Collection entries
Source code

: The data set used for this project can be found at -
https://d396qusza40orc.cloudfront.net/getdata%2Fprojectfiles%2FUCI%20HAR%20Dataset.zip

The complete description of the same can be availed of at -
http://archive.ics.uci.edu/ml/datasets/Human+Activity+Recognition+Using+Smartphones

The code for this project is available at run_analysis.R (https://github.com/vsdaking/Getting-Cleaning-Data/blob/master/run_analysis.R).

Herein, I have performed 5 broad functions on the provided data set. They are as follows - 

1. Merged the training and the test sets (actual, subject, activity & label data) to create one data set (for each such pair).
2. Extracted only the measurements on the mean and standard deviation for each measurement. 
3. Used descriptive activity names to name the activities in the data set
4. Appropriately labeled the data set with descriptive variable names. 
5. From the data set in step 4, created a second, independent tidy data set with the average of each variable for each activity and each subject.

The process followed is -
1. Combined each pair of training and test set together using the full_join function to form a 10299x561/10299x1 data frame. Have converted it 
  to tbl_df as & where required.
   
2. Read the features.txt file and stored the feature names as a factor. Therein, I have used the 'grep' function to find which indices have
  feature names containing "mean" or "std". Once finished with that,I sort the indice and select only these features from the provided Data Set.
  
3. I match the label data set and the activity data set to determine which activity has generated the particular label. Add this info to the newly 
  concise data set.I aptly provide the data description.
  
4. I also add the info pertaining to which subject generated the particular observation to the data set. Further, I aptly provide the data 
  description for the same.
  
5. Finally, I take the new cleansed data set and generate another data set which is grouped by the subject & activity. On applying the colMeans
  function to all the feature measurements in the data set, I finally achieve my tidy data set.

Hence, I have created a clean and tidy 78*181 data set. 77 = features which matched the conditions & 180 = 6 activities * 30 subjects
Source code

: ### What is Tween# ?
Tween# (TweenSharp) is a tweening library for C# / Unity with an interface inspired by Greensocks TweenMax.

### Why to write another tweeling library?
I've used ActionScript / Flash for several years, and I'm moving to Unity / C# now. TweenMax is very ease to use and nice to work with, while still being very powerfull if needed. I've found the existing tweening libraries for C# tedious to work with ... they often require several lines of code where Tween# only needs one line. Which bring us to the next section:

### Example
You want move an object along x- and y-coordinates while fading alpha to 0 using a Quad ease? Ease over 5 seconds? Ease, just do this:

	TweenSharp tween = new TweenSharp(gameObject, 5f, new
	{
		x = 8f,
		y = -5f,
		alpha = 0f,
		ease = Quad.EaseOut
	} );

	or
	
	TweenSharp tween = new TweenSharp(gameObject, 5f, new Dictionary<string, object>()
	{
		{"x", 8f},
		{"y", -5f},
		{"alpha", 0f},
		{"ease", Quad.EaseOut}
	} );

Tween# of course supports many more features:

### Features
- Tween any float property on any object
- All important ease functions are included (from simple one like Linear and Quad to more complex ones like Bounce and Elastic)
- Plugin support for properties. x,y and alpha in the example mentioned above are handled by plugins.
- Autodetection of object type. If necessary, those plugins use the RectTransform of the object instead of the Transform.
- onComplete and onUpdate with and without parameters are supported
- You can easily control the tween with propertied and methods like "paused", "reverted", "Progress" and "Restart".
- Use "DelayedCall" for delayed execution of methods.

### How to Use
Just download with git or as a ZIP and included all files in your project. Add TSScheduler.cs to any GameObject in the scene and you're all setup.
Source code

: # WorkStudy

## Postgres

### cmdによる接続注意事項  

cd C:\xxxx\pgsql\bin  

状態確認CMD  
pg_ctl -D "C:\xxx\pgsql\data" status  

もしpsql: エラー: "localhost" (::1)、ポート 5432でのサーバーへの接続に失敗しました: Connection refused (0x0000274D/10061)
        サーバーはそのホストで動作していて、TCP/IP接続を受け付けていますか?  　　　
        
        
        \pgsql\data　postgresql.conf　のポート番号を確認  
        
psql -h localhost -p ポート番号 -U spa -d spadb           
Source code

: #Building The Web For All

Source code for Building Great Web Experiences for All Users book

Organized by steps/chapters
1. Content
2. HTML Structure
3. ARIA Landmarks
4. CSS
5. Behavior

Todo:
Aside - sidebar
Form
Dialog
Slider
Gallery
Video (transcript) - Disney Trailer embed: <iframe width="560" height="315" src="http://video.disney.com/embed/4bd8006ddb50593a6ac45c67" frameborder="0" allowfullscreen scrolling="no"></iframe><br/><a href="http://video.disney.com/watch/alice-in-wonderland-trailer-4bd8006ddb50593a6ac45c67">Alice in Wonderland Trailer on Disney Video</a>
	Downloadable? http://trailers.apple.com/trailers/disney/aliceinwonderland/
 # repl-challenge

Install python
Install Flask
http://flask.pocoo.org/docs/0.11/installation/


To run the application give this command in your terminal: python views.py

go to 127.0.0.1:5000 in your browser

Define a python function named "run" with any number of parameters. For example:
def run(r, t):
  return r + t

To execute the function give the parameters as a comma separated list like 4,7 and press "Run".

* _Task description_
The output is every entry, printed exactly as it reads.

* _Response to the task_
Source code

: The data set used for this project can be found at -
https://d396qusza40orc.cloudfront.net/getdata%2Fprojectfiles%2FUCI%20HAR%20Dataset.zip

The complete description of the same can be availed of at -
http://archive.ics.uci.edu/ml/datasets/Human+Activity+Recognition+Using+Smartphones

The code for this project is available at run_analysis.R (https://github.com/vsdaking/Getting-Cleaning-Data/blob/master/run_analysis.R).

Herein, I have performed 5 broad functions on the provided data set. They are as follows - 

1. Merged the training and the test sets (actual, subject, activity & label data) to create one data set (for each such pair).
2. Extracted only the measurements on the mean and standard deviation for each measurement. 
3. Used descriptive activity names to name the activities in the data set
4. Appropriately labeled the data set with descriptive variable names. 
5. From the data set in step 4, created a second, independent tidy data set with the average of each variable for each activity and each subject.

The process followed is -
1. Combined each pair of training and test set together using the full_join function to form a 10299x561/10299x1 data frame. Have converted it 
  to tbl_df as & where required.
   
2. Read the features.txt file and stored the feature names as a factor. Therein, I have used the 'grep' function to find which indices have
  feature names containing "mean" or "std". Once finished with that,I sort the indice and select only these features from the provided Data Set.
  
3. I match the label data set and the activity data set to determine which activity has generated the particular label. Add this info to the newly 
  concise data set.I aptly provide the data description.
  
4. I also add the info pertaining to which subject generated the particular observation to the data set. Further, I aptly provide the data 
  description for the same.
  
5. Finally, I take the new cleansed data set and generate another data set which is grouped by the subject & activity. On applying the colMeans
  function to all the feature measurements in the data set, I finally achieve my tidy data set.

Hence, I have created a clean and tidy 78*181 data set. 77 = features which matched the conditions & 180 = 6 activities * 30 subjects
Source code

: ### What is Tween# ?
Tween# (TweenSharp) is a tweening library for C# / Unity with an interface inspired by Greensocks TweenMax.

### Why to write another tweeling library?
I've used ActionScript / Flash for several years, and I'm moving to Unity / C# now. TweenMax is very ease to use and nice to work with, while still being very powerfull if needed. I've found the existing tweening libraries for C# tedious to work with ... they often require several lines of code where Tween# only needs one line. Which bring us to the next section:

### Example
You want move an object along x- and y-coordinates while fading alpha to 0 using a Quad ease? Ease over 5 seconds? Ease, just do this:

	TweenSharp tween = new TweenSharp(gameObject, 5f, new
	{
		x = 8f,
		y = -5f,
		alpha = 0f,
		ease = Quad.EaseOut
	} );

	or
	
	TweenSharp tween = new TweenSharp(gameObject, 5f, new Dictionary<string, object>()
	{
		{"x", 8f},
		{"y", -5f},
		{"alpha", 0f},
		{"ease", Quad.EaseOut}
	} );

Tween# of course supports many more features:

### Features
- Tween any float property on any object
- All important ease functions are included (from simple one like Linear and Quad to more complex ones like Bounce and Elastic)
- Plugin support for properties. x,y and alpha in the example mentioned above are handled by plugins.
- Autodetection of object type. If necessary, those plugins use the RectTransform of the object instead of the Transform.
- onComplete and onUpdate with and without parameters are supported
- You can easily control the tween with propertied and methods like "paused", "reverted", "Progress" and "Restart".
- Use "DelayedCall" for delayed execution of methods.

### How to Use
Just download with git or as a ZIP and included all files in your project. Add TSScheduler.cs to any GameObject in the scene and you're all setup.
Source code

: # WorkStudy

## Postgres

### cmdによる接続注意事項  

cd C:\xxxx\pgsql\bin  

状態確認CMD  
pg_ctl -D "C:\xxx\pgsql\data" status  

もしpsql: エラー: "localhost" (::1)、ポート 5432でのサーバーへの接続に失敗しました: Connection refused (0x0000274D/10061)
        サーバーはそのホストで動作していて、TCP/IP接続を受け付けていますか?  　　　
        
        
        \pgsql\data　postgresql.conf　のポート番号を確認  
        
psql -h localhost -p ポート番号 -U spa -d spadb           
Source code

: #Building The Web For All

Source code for Building Great Web Experiences for All Users book

Organized by steps/chapters
1. Content
2. HTML Structure
3. ARIA Landmarks
4. CSS
5. Behavior

Todo:
Aside - sidebar
Form
Dialog
Slider
Gallery
Video (transcript) - Disney Trailer embed: <iframe width="560" height="315" src="http://video.disney.com/embed/4bd8006ddb50593a6ac45c67" frameborder="0" allowfullscreen scrolling="no"></iframe><br/><a href="http://video.disney.com/watch/alice-in-wonderland-trailer-4bd8006ddb50593a6ac45c67">Alice in Wonderland Trailer on Disney Video</a>
	Downloadable? http://trailers.apple.com/trailers/disney/aliceinwonderland/
 # repl-challenge

Install python
Install Flask
http://flask.pocoo.org/docs/0.11/installation/


To run the application give this command in your terminal: python views.py

go to 127.0.0.1:5000 in your browser

Define a python function named "run" with any number of parameters. For example:
def run(r, t):
  return r + t

To execute the function give the parameters as a comma separated list like 4,7 and press "Run".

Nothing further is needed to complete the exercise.